TASK DESCRIPTION
Exactly the lines from the line containing "[^fn1]: In 2008." through the last line of the entries below should appear in the answer, reproduced verbatim.

*** RECORDED DATA ***

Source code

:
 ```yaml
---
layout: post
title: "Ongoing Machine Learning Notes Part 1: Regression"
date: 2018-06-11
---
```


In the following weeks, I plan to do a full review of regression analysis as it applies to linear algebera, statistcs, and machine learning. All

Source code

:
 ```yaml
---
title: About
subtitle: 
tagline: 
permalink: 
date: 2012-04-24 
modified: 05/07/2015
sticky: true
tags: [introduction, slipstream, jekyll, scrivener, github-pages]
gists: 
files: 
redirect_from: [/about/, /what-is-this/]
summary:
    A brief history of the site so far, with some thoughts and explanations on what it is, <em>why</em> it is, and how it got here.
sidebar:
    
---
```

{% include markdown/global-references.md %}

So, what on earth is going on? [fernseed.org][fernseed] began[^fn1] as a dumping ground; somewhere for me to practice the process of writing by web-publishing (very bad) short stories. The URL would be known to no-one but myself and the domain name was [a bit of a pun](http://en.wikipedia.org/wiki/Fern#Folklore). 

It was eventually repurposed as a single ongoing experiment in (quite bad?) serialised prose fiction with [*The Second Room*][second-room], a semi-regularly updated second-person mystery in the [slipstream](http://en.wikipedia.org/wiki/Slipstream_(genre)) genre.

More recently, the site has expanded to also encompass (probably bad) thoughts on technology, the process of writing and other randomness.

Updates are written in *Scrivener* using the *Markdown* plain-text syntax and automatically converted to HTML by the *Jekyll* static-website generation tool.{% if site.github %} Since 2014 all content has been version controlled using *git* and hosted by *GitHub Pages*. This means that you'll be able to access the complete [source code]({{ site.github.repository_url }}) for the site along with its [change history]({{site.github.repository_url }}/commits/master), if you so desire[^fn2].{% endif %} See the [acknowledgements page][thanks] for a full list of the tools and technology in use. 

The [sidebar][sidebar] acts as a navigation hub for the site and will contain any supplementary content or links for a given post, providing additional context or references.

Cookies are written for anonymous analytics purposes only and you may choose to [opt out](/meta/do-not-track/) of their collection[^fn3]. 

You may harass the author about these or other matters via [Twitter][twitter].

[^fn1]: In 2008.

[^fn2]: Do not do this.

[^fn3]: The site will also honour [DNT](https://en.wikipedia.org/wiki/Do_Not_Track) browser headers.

*** End of RECORDED DATA ***

TASK RESPONSE
[^fn1]: In 2008.

[^fn2]: Do not do this.

[^fn3]: The site will also honour [DNT](https://en.wikipedia.org/wiki/Do_Not_Track) browser headers.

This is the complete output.